*What you are asked to do*: Please filter the data down to the lines that include the word "herkenningsresultaten" and copy them.

[Saved entries]
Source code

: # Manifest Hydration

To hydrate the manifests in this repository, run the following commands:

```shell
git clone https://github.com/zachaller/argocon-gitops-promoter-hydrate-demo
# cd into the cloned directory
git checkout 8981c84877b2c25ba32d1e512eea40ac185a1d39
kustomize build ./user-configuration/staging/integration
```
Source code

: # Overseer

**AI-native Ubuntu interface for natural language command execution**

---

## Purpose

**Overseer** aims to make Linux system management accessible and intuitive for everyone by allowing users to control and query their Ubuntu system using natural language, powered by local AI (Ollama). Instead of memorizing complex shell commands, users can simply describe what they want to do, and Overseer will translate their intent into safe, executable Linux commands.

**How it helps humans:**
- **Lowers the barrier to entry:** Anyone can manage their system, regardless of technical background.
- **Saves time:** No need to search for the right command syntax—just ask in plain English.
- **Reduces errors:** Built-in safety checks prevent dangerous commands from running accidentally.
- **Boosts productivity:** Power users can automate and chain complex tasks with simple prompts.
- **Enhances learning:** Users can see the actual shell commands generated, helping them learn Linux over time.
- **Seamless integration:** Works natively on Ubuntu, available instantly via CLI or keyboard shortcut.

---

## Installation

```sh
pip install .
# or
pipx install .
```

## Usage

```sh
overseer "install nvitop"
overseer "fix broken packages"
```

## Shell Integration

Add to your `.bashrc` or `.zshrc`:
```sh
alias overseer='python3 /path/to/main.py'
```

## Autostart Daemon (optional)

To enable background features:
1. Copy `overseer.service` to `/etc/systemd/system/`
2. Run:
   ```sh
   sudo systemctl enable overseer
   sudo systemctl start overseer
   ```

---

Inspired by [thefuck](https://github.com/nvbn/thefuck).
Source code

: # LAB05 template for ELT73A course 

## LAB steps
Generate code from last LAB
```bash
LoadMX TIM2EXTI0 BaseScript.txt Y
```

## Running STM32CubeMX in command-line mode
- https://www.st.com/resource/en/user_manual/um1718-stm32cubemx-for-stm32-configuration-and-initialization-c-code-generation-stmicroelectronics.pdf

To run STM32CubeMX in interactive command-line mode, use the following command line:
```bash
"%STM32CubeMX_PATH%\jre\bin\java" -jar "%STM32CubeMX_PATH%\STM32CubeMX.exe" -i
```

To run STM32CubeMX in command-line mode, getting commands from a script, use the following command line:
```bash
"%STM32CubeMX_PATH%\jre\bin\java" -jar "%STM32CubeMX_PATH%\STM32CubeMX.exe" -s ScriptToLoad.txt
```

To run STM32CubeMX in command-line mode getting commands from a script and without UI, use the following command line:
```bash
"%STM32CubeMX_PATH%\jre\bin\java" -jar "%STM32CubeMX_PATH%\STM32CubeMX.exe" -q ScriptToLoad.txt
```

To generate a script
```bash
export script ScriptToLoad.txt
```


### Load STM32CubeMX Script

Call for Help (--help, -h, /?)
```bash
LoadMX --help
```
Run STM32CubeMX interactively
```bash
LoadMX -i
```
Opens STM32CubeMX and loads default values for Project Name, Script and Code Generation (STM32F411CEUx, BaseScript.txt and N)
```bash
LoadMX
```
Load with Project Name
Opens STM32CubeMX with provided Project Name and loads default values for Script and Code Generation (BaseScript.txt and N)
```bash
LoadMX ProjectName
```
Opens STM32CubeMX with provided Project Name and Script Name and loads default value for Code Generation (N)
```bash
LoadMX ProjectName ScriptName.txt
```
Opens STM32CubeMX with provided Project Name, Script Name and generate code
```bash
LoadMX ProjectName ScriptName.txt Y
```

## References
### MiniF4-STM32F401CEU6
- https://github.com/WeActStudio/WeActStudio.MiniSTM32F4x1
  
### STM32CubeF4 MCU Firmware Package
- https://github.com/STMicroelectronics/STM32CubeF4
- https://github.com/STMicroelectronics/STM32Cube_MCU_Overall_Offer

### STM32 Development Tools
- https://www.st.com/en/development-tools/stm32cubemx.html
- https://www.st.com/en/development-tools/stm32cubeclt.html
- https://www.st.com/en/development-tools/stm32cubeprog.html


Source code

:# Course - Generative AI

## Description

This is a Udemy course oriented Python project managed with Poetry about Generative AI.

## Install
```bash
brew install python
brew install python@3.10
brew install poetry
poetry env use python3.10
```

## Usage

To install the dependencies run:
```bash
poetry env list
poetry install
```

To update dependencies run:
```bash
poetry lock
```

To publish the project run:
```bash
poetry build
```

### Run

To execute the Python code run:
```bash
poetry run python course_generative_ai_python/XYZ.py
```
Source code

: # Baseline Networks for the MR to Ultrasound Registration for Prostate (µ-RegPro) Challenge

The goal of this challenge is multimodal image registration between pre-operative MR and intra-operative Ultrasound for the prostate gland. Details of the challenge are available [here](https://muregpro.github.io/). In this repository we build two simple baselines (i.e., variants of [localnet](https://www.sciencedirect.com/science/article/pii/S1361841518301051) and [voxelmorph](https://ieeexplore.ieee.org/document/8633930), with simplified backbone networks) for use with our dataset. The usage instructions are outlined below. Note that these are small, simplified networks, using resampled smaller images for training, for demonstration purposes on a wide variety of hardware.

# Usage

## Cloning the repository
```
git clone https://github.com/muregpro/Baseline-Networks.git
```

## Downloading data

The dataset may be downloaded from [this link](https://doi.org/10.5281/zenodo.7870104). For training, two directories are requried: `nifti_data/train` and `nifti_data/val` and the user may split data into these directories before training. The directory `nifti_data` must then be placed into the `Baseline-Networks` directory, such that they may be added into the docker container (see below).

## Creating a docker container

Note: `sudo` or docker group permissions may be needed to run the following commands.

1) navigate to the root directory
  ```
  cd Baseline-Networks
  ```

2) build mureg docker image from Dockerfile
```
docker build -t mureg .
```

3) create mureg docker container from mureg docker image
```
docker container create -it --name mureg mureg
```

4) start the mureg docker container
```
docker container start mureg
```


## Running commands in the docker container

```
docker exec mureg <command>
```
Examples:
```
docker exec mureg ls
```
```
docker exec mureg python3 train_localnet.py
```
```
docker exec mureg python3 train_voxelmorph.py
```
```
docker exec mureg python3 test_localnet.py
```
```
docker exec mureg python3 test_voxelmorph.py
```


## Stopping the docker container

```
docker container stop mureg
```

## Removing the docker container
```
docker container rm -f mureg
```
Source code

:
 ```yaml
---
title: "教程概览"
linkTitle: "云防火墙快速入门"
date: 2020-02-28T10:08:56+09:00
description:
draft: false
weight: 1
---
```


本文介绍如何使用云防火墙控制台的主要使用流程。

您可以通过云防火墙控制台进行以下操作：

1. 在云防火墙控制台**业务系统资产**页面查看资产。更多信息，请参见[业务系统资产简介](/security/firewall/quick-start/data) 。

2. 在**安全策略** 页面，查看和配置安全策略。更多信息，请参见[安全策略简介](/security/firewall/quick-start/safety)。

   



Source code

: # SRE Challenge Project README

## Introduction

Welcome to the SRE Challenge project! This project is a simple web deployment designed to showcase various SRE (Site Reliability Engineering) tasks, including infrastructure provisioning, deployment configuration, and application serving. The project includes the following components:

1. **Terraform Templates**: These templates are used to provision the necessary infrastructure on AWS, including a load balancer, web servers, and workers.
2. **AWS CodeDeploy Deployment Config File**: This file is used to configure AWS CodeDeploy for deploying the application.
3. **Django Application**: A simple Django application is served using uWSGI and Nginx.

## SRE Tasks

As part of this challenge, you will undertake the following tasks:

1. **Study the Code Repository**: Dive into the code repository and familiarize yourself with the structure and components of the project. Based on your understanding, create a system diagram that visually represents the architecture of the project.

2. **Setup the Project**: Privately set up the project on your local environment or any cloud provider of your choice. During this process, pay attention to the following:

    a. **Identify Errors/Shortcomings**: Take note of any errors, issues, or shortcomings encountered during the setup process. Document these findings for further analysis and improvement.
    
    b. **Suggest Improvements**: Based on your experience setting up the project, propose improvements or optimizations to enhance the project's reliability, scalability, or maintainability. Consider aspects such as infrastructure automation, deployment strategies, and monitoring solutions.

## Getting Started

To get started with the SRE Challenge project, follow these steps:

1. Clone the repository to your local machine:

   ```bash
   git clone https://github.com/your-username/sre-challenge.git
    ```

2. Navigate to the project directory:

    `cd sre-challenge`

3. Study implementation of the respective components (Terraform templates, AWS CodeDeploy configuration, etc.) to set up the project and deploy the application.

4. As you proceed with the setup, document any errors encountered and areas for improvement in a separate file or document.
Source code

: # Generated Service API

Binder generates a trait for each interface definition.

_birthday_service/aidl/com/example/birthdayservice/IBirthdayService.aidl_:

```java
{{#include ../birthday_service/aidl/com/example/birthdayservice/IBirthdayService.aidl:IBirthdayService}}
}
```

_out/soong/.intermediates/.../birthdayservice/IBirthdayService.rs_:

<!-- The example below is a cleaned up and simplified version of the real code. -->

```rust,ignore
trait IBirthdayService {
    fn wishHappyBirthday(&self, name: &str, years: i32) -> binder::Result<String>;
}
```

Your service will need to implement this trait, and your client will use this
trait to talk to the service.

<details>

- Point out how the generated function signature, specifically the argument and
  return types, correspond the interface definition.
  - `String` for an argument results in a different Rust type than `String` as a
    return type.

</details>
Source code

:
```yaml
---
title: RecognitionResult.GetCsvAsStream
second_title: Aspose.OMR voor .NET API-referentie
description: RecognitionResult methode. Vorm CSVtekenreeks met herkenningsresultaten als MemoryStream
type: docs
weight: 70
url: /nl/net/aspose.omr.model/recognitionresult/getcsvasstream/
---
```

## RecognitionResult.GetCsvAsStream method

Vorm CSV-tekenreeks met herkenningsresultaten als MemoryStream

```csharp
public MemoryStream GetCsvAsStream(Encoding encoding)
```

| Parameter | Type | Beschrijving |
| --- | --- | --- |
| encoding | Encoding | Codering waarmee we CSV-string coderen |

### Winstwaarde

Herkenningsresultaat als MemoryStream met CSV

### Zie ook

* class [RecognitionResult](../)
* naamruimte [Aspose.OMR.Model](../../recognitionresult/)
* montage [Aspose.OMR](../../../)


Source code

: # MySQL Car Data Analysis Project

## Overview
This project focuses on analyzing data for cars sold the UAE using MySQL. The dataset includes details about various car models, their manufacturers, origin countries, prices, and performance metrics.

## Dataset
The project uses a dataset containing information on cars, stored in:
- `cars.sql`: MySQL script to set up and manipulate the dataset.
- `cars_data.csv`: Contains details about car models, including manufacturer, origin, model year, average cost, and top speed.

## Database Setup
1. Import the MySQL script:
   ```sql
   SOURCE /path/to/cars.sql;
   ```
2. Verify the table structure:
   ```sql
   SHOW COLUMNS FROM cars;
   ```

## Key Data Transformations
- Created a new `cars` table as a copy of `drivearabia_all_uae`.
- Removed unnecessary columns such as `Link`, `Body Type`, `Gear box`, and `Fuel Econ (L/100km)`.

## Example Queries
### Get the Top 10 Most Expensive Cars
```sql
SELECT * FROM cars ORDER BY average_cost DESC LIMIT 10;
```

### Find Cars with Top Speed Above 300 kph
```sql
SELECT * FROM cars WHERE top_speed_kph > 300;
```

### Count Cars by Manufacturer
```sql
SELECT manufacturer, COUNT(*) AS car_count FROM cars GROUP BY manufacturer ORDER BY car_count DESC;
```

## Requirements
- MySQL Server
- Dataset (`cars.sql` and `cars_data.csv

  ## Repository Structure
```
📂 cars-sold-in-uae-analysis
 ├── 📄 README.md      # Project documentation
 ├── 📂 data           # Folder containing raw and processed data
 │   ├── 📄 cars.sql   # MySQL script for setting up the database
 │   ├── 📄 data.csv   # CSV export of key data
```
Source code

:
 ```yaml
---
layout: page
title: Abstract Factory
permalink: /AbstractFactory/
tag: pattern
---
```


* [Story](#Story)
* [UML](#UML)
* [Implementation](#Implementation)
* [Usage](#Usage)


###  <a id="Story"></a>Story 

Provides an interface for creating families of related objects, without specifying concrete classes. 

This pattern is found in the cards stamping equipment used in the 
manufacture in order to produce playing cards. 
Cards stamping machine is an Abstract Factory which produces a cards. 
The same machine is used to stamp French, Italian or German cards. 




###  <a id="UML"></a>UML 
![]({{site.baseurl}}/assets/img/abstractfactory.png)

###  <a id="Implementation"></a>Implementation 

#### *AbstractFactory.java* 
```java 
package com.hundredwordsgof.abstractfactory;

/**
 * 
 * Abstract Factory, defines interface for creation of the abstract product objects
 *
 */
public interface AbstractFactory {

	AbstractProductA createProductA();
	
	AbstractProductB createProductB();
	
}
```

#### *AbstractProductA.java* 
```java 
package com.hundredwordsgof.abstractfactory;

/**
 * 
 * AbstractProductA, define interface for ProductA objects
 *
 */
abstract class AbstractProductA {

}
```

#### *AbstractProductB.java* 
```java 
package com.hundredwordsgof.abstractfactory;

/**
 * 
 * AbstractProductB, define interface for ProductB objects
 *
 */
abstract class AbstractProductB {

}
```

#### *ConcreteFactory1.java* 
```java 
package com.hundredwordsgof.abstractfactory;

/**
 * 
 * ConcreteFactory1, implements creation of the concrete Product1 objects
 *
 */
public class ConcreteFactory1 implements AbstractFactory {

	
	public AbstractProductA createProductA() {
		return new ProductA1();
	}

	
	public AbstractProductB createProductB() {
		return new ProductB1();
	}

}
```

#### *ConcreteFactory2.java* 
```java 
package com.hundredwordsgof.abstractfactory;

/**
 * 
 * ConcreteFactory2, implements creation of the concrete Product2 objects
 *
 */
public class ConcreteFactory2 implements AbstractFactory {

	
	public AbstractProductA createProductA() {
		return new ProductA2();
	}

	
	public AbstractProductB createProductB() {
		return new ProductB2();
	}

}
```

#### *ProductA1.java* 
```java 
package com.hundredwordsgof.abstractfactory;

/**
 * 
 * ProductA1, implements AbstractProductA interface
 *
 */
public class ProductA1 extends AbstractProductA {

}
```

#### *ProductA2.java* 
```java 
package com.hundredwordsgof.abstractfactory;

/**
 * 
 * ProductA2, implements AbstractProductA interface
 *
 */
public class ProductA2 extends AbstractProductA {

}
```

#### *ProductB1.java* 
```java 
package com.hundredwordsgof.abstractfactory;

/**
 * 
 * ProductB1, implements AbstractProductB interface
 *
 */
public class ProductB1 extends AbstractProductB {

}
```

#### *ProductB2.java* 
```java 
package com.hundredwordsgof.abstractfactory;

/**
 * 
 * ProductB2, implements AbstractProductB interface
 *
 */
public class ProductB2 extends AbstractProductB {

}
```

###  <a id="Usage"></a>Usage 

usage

*Solution to the exercise*:
description: RecognitionResult methode. Vorm CSVtekenreeks met herkenningsresultaten als MemoryStream
Vorm CSV-tekenreeks met herkenningsresultaten als MemoryStream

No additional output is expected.